- [Work item]:
If a line in the entries includes "Router", show that line.

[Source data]
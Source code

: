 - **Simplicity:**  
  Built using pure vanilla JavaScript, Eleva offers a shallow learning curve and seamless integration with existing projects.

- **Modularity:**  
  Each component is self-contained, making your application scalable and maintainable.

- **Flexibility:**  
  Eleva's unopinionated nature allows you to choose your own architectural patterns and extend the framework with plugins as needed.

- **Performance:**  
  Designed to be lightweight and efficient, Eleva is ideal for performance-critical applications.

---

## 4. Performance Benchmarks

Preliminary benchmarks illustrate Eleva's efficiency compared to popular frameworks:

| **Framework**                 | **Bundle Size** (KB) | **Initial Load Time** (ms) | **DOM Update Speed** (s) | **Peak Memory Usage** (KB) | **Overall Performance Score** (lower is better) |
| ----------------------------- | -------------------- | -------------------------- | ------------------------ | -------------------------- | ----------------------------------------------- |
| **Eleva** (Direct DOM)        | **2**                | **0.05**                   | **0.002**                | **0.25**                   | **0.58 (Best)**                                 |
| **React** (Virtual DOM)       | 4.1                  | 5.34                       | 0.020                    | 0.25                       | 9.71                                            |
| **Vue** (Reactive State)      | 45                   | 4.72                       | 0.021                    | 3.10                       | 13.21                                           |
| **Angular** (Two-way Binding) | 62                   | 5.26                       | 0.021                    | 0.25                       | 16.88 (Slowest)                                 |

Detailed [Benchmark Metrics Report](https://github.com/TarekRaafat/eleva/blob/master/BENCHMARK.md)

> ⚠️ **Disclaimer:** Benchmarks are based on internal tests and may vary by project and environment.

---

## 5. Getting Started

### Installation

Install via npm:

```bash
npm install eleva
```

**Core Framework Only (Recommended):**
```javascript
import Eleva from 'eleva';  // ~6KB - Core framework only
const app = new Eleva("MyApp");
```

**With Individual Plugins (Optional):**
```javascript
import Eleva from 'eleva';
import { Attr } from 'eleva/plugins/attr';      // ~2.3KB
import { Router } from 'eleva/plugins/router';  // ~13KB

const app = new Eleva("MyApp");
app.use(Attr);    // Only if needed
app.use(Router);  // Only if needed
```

- [Completed exercise]:
import { Router } from 'eleva/plugins/router';  // ~13KB
app.use(Router);  // Only if needed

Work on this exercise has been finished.